— Work instructions —
Copy the data that follows, exactly and completely.
[[ Data for the task, beginning ]]
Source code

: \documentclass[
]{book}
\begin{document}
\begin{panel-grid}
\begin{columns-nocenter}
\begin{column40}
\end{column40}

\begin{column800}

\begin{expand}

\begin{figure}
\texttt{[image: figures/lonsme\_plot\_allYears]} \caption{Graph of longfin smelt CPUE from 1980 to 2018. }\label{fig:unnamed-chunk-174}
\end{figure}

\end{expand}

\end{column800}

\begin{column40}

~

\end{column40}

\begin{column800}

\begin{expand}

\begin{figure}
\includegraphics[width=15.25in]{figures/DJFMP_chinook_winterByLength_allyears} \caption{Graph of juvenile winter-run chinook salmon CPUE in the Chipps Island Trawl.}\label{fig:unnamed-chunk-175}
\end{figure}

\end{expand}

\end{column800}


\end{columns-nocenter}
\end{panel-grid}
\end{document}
[[ Data for the task, end ]]
— Answer to the problem —
Source code

: \documentclass[
]{book}
\begin{document}
\begin{panel-grid}
\begin{columns-nocenter}
\begin{column40}
\end{column40}

\begin{column800}

\begin{expand}

\begin{figure}
\texttt{[image: figures/lonsme\_plot\_allYears]} \caption{Graph of longfin smelt CPUE from 1980 to 2018. }\label{fig:unnamed-chunk-174}
\end{figure}

\end{expand}

\end{column800}

\begin{column40}

~

\end{column40}

\begin{column800}

\begin{expand}

\begin{figure}
\includegraphics[width=15.25in]{figures/DJFMP_chinook_winterByLength_allyears} \caption{Graph of juvenile winter-run chinook salmon CPUE in the Chipps Island Trawl.}\label{fig:unnamed-chunk-175}
\end{figure}

\end{expand}

\end{column800}


\end{columns-nocenter}
\end{panel-grid}
\end{document}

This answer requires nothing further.